Java 2 is a bit more of a stretch. Although I wrote almost this entire book using Java 2, and although Java 2 has been available for most platforms for several years , no Java 2 runtime or development environment is yet available for MacOS 9. It is virtually certain that neither Apple nor Sun will ever port any version of Java 2 to MacOS 9.x or earlier, thus effectively locking out 60% of the current Mac-installed base from future developments. This is not a good thing for a language that claims to be "write once, run anywhere ." Furthermore, Microsoft's Java virtual machine supports Java 1.1 only and does not seem likely to improve in this respect for the foreseeable future. Thus, while I have not shied away from using Java 2-specific features where they seemed useful or convenientfor instance, the ASCII encoding for the InputStreamReader and the keytool programI have been careful to point out my use of such features. Where 1.1 safe alternatives exist, they are noted. When a particular method or class is new in Java 1.2 or later, it is noted by a comment following its declaration like this:
public void setTimeToLive(int ttl) throws IOException // Java 1.2
To further muddy the waters, there are multiple versions of Java 2. At the time this book was completed, the current release was the "Java 2 SDK, Standard Edition, v 1.4.2_05". At least that's what it was called then. Sun seems to change names at the drop of a marketing consultant. In previous incarnations, this is what was simply known as the JDK. Sun also makes available the "Java 2 Platform, Enterprise Edition (J2EE )" and "Java 2 Platform, Micro Edition (J2ME )". The Enterprise Edition is a superset of the standard edition that adds features like the Java Naming and Directory Interface and the JavaMail API that provide high-level APIs for distributed applications. Most of these additional APIs are also available as extensions to the standard edition, and will be so treated here. The Micro Edition is a subset of the standard edition targeted at cell phones, set-top boxes, and other memory, CPU, and display-challenged devices. It removes a lot of the GUI APIs programmers have learned to associate with Java, although surprisingly it retains many of the basic networking and I/O classes discussed in this book. Finally, when this book was about half complete, Sun released a beta of the "Java 2 SDK, Standard Edition, v1.5". This added a few pieces to the networking API, but left most of the existing API untouched. Over the next few months Sun released several more betas of JDK 1.5. The finishing touches were placed on this book and all the code tested with JDK 1.5 beta 2. You shouldn't have any trouble using this book after 1.5 is released. With any luck at all, discrepancies between the final specification and what I discuss here will be quite minor.

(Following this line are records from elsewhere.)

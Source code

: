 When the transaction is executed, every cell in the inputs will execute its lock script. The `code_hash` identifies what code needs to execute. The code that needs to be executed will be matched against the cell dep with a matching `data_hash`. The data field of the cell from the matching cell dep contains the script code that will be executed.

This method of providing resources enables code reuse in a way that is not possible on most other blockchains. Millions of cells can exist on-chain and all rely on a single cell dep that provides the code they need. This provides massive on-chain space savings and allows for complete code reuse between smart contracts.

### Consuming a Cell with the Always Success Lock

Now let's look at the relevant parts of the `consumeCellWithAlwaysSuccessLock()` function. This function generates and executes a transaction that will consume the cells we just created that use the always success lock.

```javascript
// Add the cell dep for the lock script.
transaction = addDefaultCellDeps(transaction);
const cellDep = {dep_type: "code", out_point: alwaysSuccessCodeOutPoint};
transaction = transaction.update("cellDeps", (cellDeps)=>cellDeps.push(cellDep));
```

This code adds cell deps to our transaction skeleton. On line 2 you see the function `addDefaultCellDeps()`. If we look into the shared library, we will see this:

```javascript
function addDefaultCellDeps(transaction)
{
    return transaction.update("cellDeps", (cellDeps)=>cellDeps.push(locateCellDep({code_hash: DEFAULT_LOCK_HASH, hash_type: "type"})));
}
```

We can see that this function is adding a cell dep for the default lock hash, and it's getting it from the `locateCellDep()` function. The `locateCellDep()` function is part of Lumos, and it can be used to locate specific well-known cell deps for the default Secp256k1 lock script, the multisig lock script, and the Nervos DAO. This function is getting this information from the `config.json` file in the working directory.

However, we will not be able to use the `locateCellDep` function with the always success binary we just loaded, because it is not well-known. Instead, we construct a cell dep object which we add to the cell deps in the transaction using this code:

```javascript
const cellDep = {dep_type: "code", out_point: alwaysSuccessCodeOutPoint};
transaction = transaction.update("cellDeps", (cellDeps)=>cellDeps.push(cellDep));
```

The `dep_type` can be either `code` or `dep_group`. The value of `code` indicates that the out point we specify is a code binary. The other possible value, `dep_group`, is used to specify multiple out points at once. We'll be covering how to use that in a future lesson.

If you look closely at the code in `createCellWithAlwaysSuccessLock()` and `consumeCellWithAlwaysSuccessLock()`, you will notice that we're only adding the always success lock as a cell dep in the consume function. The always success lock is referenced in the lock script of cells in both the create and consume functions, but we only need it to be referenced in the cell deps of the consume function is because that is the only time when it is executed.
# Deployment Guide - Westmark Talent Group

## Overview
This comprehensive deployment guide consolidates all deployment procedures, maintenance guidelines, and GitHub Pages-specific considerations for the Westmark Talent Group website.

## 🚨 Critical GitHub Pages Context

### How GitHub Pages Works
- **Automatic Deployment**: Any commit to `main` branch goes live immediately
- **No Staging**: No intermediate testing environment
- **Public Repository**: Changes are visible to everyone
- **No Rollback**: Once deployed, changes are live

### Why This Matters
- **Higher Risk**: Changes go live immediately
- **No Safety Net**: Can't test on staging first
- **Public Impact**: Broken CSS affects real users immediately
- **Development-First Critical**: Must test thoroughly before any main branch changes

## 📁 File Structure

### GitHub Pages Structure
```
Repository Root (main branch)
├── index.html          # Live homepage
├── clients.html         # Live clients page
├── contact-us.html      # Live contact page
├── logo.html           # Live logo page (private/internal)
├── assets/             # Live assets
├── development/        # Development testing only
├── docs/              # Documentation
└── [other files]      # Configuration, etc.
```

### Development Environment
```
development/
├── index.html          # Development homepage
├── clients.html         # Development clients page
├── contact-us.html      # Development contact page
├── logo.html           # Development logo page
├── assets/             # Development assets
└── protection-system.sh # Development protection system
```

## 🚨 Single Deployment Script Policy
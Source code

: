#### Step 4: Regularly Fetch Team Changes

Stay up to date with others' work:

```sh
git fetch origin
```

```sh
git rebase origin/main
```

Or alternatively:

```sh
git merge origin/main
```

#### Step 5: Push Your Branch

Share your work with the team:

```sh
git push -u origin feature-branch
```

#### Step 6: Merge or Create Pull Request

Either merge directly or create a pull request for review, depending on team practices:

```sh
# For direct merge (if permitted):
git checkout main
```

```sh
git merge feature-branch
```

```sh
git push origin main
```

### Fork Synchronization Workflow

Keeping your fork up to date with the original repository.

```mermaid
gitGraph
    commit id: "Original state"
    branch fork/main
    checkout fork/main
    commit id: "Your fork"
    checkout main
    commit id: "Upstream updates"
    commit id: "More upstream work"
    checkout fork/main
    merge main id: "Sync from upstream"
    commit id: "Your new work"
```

To be honest, the most annoying problem with all these different versions and editions was not the rewriting they necessitated. It was figuring out how to identify them in the text. I simply refuse to write Java 2 SDK, Standard Edition, v1.3 or even Java 2 1.3 every time I want to point out a new feature in the latest release of Java. I normally simply refer to Java 1.1, Java 1.2, Java 1.3, Java 1.4, and Java 1.5. Overall, though, the networking API seems fairly stable. Java 1.1 through Java 1.3 are very similar, and there are a few only major additions in Java 1.4 and 1.5. Very little of the post-1.0 networking API has been deprecated.